Quelques vérités
Ce qui va suivre, maintenant, va vous paraître certainement extraordinaire par rapport à ce que vous avez appris lors de vos études spirituelles du passé. Mais sachez que pour les véritables chercheurs de vérité, la Bible leur apparaît comme le simple chapitre hébraïque d'un ensemble religieux extrait des littératures cunéiformes de l'Asie, vaste passé sacerdotal remontant à l'antique époque des traditions sumériennes répandues dans l'Inde himalayenne, sur le plateau iranien, vers le Turkestan. C'est l'Ararat arménien et d’Ur en Chaldée que les premiers patriarches hébreux passaient pour avoir émigré vers l'Ouest dans les vallées fertiles du Nil et de la Mésopotamie.
Ces traditions se retrouvent dans l'antique religion mardéenne qui est, comme le mithriacisme, un complexe irano babylonien et semble, à l'instar de la religion iranienne, dite zervaisme, s'être développée en Cappadoce.
Il en résulte donc, que l'Ancien testament serait non pas un texte original mais une copie des textes sumériens, langue n'appartenant pas à la famille sémitique. Aujourd'hui, les savants et les chercheurs de vérité en sont intimement convaincus.
Ainsi l'on sait que la légende d'un Rédempteur existait en Assyro Babylonie deux millénaires avant l'ère Chrétienne sur le plan des initiations mystiques. Mardruh, fils d’Ea, s'immole pour le bien des hommes, imitant un prédécesseur, En-Cil, fils d'Anu, père céleste.
Tammuz, dont le nom sumérien signifie "Fils de la Droite" se sacrifie pour que, de .son sang, naissent des êtres susceptibles de vivre dans la lumière. Tammuz, fils soit d"Ea, soit Anu, ressuscite chaque année après la saison froide pour assurer la vie du monde. Certains textes anciens le qualifient de Charpentier (Namgain).
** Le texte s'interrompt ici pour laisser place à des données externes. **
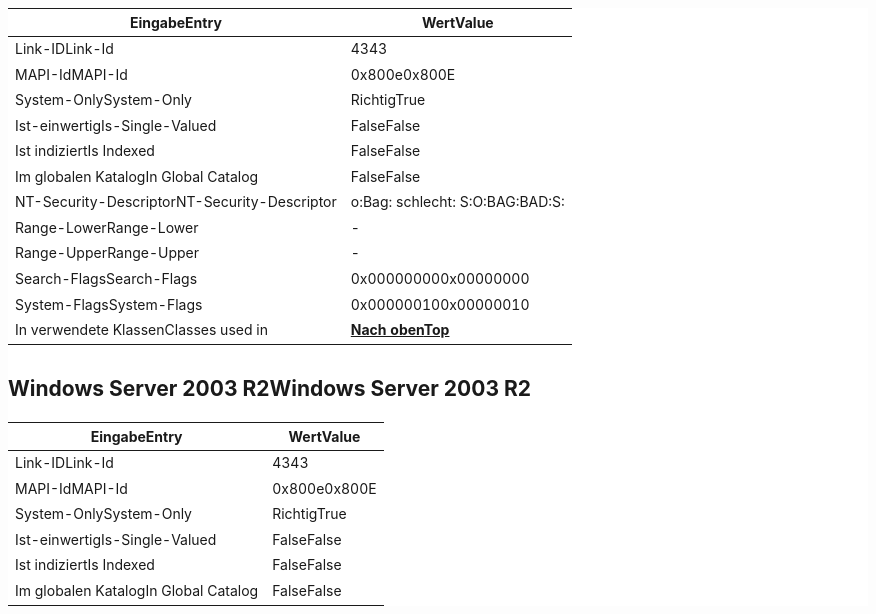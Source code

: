 

| <span data-ttu-id="0b410-161">Eingabe</span><span class="sxs-lookup"><span data-stu-id="0b410-161">Entry</span></span> | <span data-ttu-id="0b410-162">Wert</span><span class="sxs-lookup"><span data-stu-id="0b410-162">Value</span></span> |
|------------------------|---------------------------------|
| <span data-ttu-id="0b410-163">Link-ID</span><span class="sxs-lookup"><span data-stu-id="0b410-163">Link-Id</span></span>                | <span data-ttu-id="0b410-164">43</span><span class="sxs-lookup"><span data-stu-id="0b410-164">43</span></span>                              |
| <span data-ttu-id="0b410-165">MAPI-Id</span><span class="sxs-lookup"><span data-stu-id="0b410-165">MAPI-Id</span></span>                | <span data-ttu-id="0b410-166">0x800e</span><span class="sxs-lookup"><span data-stu-id="0b410-166">0x800E</span></span>                          |
| <span data-ttu-id="0b410-167">System-Only</span><span class="sxs-lookup"><span data-stu-id="0b410-167">System-Only</span></span>            | <span data-ttu-id="0b410-168">Richtig</span><span class="sxs-lookup"><span data-stu-id="0b410-168">True</span></span>                            |
| <span data-ttu-id="0b410-169">Ist-einwertig</span><span class="sxs-lookup"><span data-stu-id="0b410-169">Is-Single-Valued</span></span>       | <span data-ttu-id="0b410-170">False</span><span class="sxs-lookup"><span data-stu-id="0b410-170">False</span></span>                           |
| <span data-ttu-id="0b410-171">Ist indiziert</span><span class="sxs-lookup"><span data-stu-id="0b410-171">Is Indexed</span></span>             | <span data-ttu-id="0b410-172">False</span><span class="sxs-lookup"><span data-stu-id="0b410-172">False</span></span>                           |
| <span data-ttu-id="0b410-173">Im globalen Katalog</span><span class="sxs-lookup"><span data-stu-id="0b410-173">In Global Catalog</span></span>      | <span data-ttu-id="0b410-174">False</span><span class="sxs-lookup"><span data-stu-id="0b410-174">False</span></span>                           |
| <span data-ttu-id="0b410-175">NT-Security-Descriptor</span><span class="sxs-lookup"><span data-stu-id="0b410-175">NT-Security-Descriptor</span></span> | <span data-ttu-id="0b410-176">o:Bag: schlecht: S:</span><span class="sxs-lookup"><span data-stu-id="0b410-176">O:BAG:BAD:S:</span></span>                    |
| <span data-ttu-id="0b410-177">Range-Lower</span><span class="sxs-lookup"><span data-stu-id="0b410-177">Range-Lower</span></span>            | \-                              |
| <span data-ttu-id="0b410-178">Range-Upper</span><span class="sxs-lookup"><span data-stu-id="0b410-178">Range-Upper</span></span>            | \-                              |
| <span data-ttu-id="0b410-179">Search-Flags</span><span class="sxs-lookup"><span data-stu-id="0b410-179">Search-Flags</span></span>           | <span data-ttu-id="0b410-180">0x00000000</span><span class="sxs-lookup"><span data-stu-id="0b410-180">0x00000000</span></span>                      |
| <span data-ttu-id="0b410-181">System-Flags</span><span class="sxs-lookup"><span data-stu-id="0b410-181">System-Flags</span></span>           | <span data-ttu-id="0b410-182">0x00000010</span><span class="sxs-lookup"><span data-stu-id="0b410-182">0x00000010</span></span>                      |
| <span data-ttu-id="0b410-183">In verwendete Klassen</span><span class="sxs-lookup"><span data-stu-id="0b410-183">Classes used in</span></span>        | [<span data-ttu-id="0b410-184">**Nach oben**</span><span class="sxs-lookup"><span data-stu-id="0b410-184">**Top**</span></span>](c-top.md)<br/> |



## <a name="windows-server-2003-r2"></a><span data-ttu-id="0b410-185">Windows Server 2003 R2</span><span class="sxs-lookup"><span data-stu-id="0b410-185">Windows Server 2003 R2</span></span>



| <span data-ttu-id="0b410-186">Eingabe</span><span class="sxs-lookup"><span data-stu-id="0b410-186">Entry</span></span> | <span data-ttu-id="0b410-187">Wert</span><span class="sxs-lookup"><span data-stu-id="0b410-187">Value</span></span> |
|------------------------|---------------------------------|
| <span data-ttu-id="0b410-188">Link-ID</span><span class="sxs-lookup"><span data-stu-id="0b410-188">Link-Id</span></span>                | <span data-ttu-id="0b410-189">43</span><span class="sxs-lookup"><span data-stu-id="0b410-189">43</span></span>                              |
| <span data-ttu-id="0b410-190">MAPI-Id</span><span class="sxs-lookup"><span data-stu-id="0b410-190">MAPI-Id</span></span>                | <span data-ttu-id="0b410-191">0x800e</span><span class="sxs-lookup"><span data-stu-id="0b410-191">0x800E</span></span>                          |
| <span data-ttu-id="0b410-192">System-Only</span><span class="sxs-lookup"><span data-stu-id="0b410-192">System-Only</span></span>            | <span data-ttu-id="0b410-193">Richtig</span><span class="sxs-lookup"><span data-stu-id="0b410-193">True</span></span>                            |
| <span data-ttu-id="0b410-194">Ist-einwertig</span><span class="sxs-lookup"><span data-stu-id="0b410-194">Is-Single-Valued</span></span>       | <span data-ttu-id="0b410-195">False</span><span class="sxs-lookup"><span data-stu-id="0b410-195">False</span></span>                           |
| <span data-ttu-id="0b410-196">Ist indiziert</span><span class="sxs-lookup"><span data-stu-id="0b410-196">Is Indexed</span></span>             | <span data-ttu-id="0b410-197">False</span><span class="sxs-lookup"><span data-stu-id="0b410-197">False</span></span>                           |
| <span data-ttu-id="0b410-198">Im globalen Katalog</span><span class="sxs-lookup"><span data-stu-id="0b410-198">In Global Catalog</span></span>      | <span data-ttu-id="0b410-199">False</span><span class="sxs-lookup"><span data-stu-id="0b410-199">False</span></span>                           |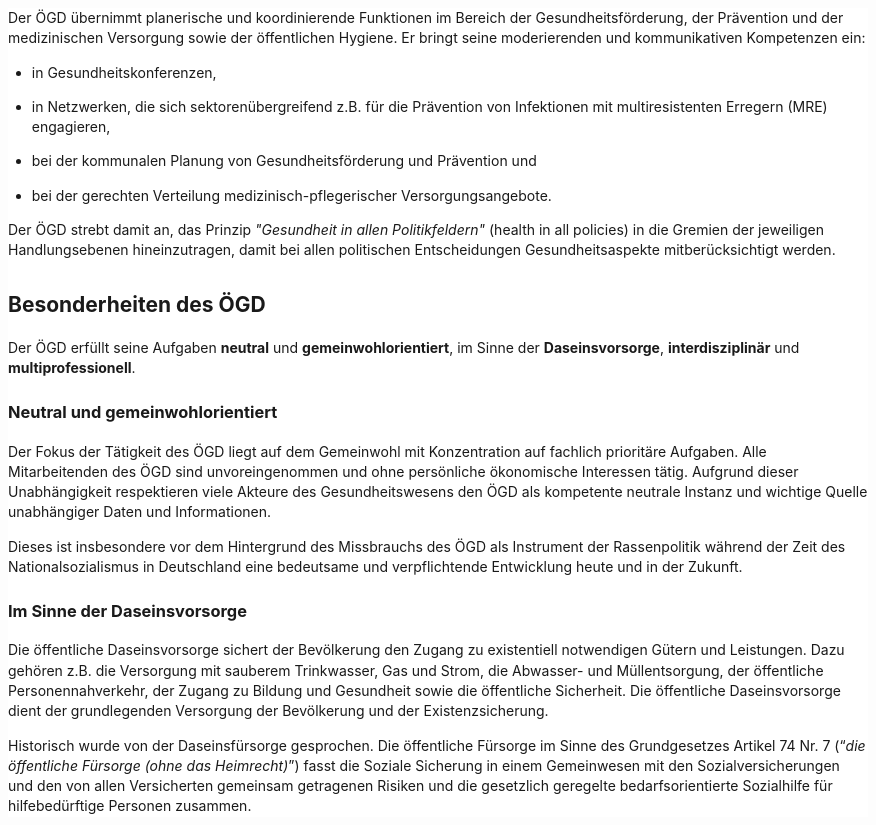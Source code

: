 Der ÖGD übernimmt planerische und koordinierende Funktionen im Bereich
der Gesundheitsförderung, der Prävention und der medizinischen
Versorgung sowie der öffentlichen Hygiene. Er bringt seine moderierenden
und kommunikativen Kompetenzen ein:

  - in Gesundheitskonferenzen,

  - in Netzwerken, die sich sektorenübergreifend z.B. für die Prävention
    von Infektionen mit multiresistenten Erregern (MRE) engagieren,

  - bei der kommunalen Planung von Gesundheitsförderung und Prävention
    und

  - bei der gerechten Verteilung medizinisch-pflegerischer
    Versorgungsangebote.

Der ÖGD strebt damit an, das Prinzip *"Gesundheit in allen
Politikfeldern"* (health in all policies) in die Gremien der jeweiligen
Handlungsebenen hineinzutragen, damit bei allen politischen
Entscheidungen Gesundheitsaspekte mitberücksichtigt werden.

## Besonderheiten des ÖGD

Der ÖGD erfüllt seine Aufgaben **neutral** und **gemeinwohlorientiert**,
im Sinne der **Daseinsvorsorge**, **interdisziplinär** und
**multiprofessionell**.

### Neutral und gemeinwohlorientiert

Der Fokus der Tätigkeit des ÖGD liegt auf dem Gemeinwohl mit
Konzentration auf fachlich prioritäre Aufgaben. Alle Mitarbeitenden des
ÖGD sind unvoreingenommen und ohne persönliche ökonomische Interessen
tätig. Aufgrund dieser Unabhängigkeit respektieren viele Akteure des
Gesundheitswesens den ÖGD als kompetente neutrale Instanz und wichtige
Quelle unabhängiger Daten und Informationen.

Dieses ist insbesondere vor dem Hintergrund des Missbrauchs des ÖGD als
Instrument der Rassenpolitik während der Zeit des Nationalsozialismus in
Deutschland eine bedeutsame und verpflichtende Entwicklung heute und in
der Zukunft.

### Im Sinne der Daseinsvorsorge

Die öffentliche Daseinsvorsorge sichert der Bevölkerung den Zugang zu
existentiell notwendigen Gütern und Leistungen. Dazu gehören z.B. die
Versorgung mit sauberem Trinkwasser, Gas und Strom, die Abwasser- und
Müllentsorgung, der öffentliche Personennahverkehr, der Zugang zu
Bildung und Gesundheit sowie die öffentliche Sicherheit. Die öffentliche
Daseinsvorsorge dient der grundlegenden Versorgung der Bevölkerung und
der Existenzsicherung.

Historisch wurde von der Daseinsfürsorge gesprochen. Die öffentliche
Fürsorge im Sinne des Grundgesetzes Artikel 74 Nr. 7 (“*die öffentliche
Fürsorge (ohne das Heimrecht)*”) fasst die Soziale Sicherung in einem
Gemeinwesen mit den Sozialversicherungen und den von allen Versicherten
gemeinsam getragenen Risiken und die gesetzlich geregelte
bedarfsorientierte Sozialhilfe für hilfebedürftige Personen
[](https://de.wikipedia.org/wiki/Sozialhilfe) zusammen.
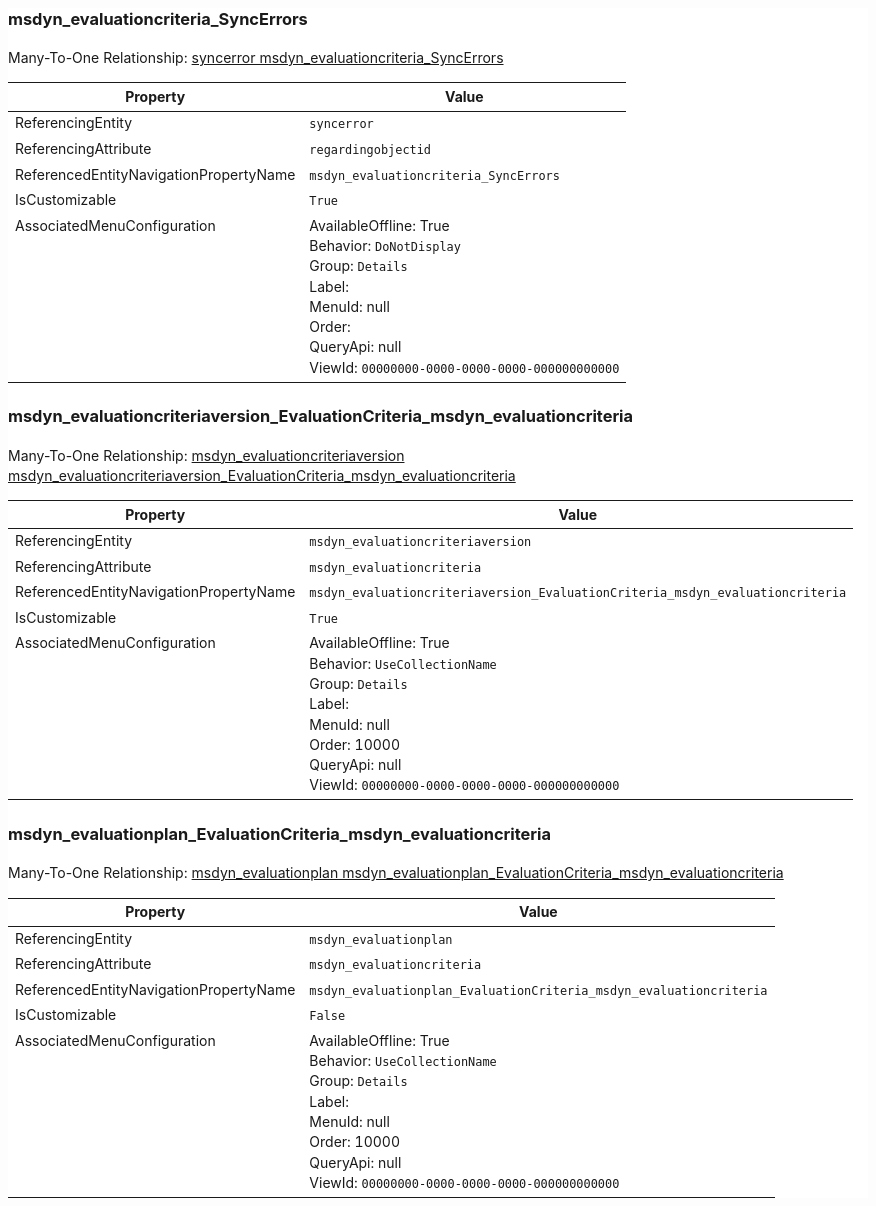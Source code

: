 ### <a name="BKMK_msdyn_evaluationcriteria_SyncErrors"></a> msdyn_evaluationcriteria_SyncErrors

Many-To-One Relationship: [syncerror msdyn_evaluationcriteria_SyncErrors](syncerror.md#BKMK_msdyn_evaluationcriteria_SyncErrors)

|Property|Value|
|---|---|
|ReferencingEntity|`syncerror`|
|ReferencingAttribute|`regardingobjectid`|
|ReferencedEntityNavigationPropertyName|`msdyn_evaluationcriteria_SyncErrors`|
|IsCustomizable|`True`|
|AssociatedMenuConfiguration|AvailableOffline: True<br />Behavior: `DoNotDisplay`<br />Group: `Details`<br />Label: <br />MenuId: null<br />Order: <br />QueryApi: null<br />ViewId: `00000000-0000-0000-0000-000000000000`|

### <a name="BKMK_msdyn_evaluationcriteriaversion_EvaluationCriteria_msdyn_evaluationcriteria"></a> msdyn_evaluationcriteriaversion_EvaluationCriteria_msdyn_evaluationcriteria

Many-To-One Relationship: [msdyn_evaluationcriteriaversion msdyn_evaluationcriteriaversion_EvaluationCriteria_msdyn_evaluationcriteria](msdyn_evaluationcriteriaversion.md#BKMK_msdyn_evaluationcriteriaversion_EvaluationCriteria_msdyn_evaluationcriteria)

|Property|Value|
|---|---|
|ReferencingEntity|`msdyn_evaluationcriteriaversion`|
|ReferencingAttribute|`msdyn_evaluationcriteria`|
|ReferencedEntityNavigationPropertyName|`msdyn_evaluationcriteriaversion_EvaluationCriteria_msdyn_evaluationcriteria`|
|IsCustomizable|`True`|
|AssociatedMenuConfiguration|AvailableOffline: True<br />Behavior: `UseCollectionName`<br />Group: `Details`<br />Label: <br />MenuId: null<br />Order: 10000<br />QueryApi: null<br />ViewId: `00000000-0000-0000-0000-000000000000`|

### <a name="BKMK_msdyn_evaluationplan_EvaluationCriteria_msdyn_evaluationcriteria"></a> msdyn_evaluationplan_EvaluationCriteria_msdyn_evaluationcriteria

Many-To-One Relationship: [msdyn_evaluationplan msdyn_evaluationplan_EvaluationCriteria_msdyn_evaluationcriteria](msdyn_evaluationplan.md#BKMK_msdyn_evaluationplan_EvaluationCriteria_msdyn_evaluationcriteria)

|Property|Value|
|---|---|
|ReferencingEntity|`msdyn_evaluationplan`|
|ReferencingAttribute|`msdyn_evaluationcriteria`|
|ReferencedEntityNavigationPropertyName|`msdyn_evaluationplan_EvaluationCriteria_msdyn_evaluationcriteria`|
|IsCustomizable|`False`|
|AssociatedMenuConfiguration|AvailableOffline: True<br />Behavior: `UseCollectionName`<br />Group: `Details`<br />Label: <br />MenuId: null<br />Order: 10000<br />QueryApi: null<br />ViewId: `00000000-0000-0000-0000-000000000000`|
Il passait pour avoir été délégué par son père, dont il était le double et partageait sa science, pour soulager les maux de l'humanité, apporter le salut aux victimes des misères inhérentes à leur race...
Le mot "Paradis" est d'origine iranienne, les milices d'anges et de démons se retrouvent dans la religion iranienne. De même le Ciel et l'Enfer ressortissent du dualisme Bien et Mal de Zoroastre, prophète du Mazdéisme, qui annonçait la Fin du Monde, le Jugement dernier, la Résurrection générale, les saints immortels (Amschaspands).
Tandis que la religion primitive sumérienne évoluait jusqu'au Mazdéisme de Zoroastre un mouvement religieux et philosophique différent prenait son essor dans la péninsule hindoustanienne. La religion des Hindous avait d'abord été comme chez tous les primitifs, l'hommage rendu aux forces de la Nature d'où étaient nées les .trois classes du "Sablismeé : adoration du Soleil, des Astres, de la Lune.
Ce fut ensuite le culte d'Agni, Indra, Soma, respectivement Feu, Eau, Atmosphère (Air), Trini-unité d'où sont venues la Trimontri :
* Les ternaires hindous : Brahmâ, Civa, Vishnou
* Les ternaires égyptiens :
* Les ternaires phéniciens : Baal, Astarté, Molooh
* La trinité du christianisme (des millénaires plus tard) : - Père, Fils, (Saint) Esprit.
Ces religions dérivées des trois forces, causes premières de la vie terrestre, furent complétées par diverses variantes de forme ou de conception.
Si on fait exception du Polythéisme, qui mérite une étude spéciale, comme nous l'avons fait dans le précédent paragraphe, et du Monothéisme hébraïque de Jéhovah, ou islamique d'Allah, il résulte qu'il n'y eut, en réalité, qu'une seule religion dérivée des trois forces, causes premières de la vie terrestre (Amour, Volonté, Intelligence).
Les Ecoles philosophiques, basées sur la spiritualité Divine, la Géométrie Sacrée, .dont l'Ecole Cénacle Pythagoricien Lumière du St Graal est l'héritière d'une partie de cette connaissance qui lui est transmise par l'intermédiaire d'un, voir quelques fois plusieurs maîtres du Plan Cosmique, ont résumé le terrain.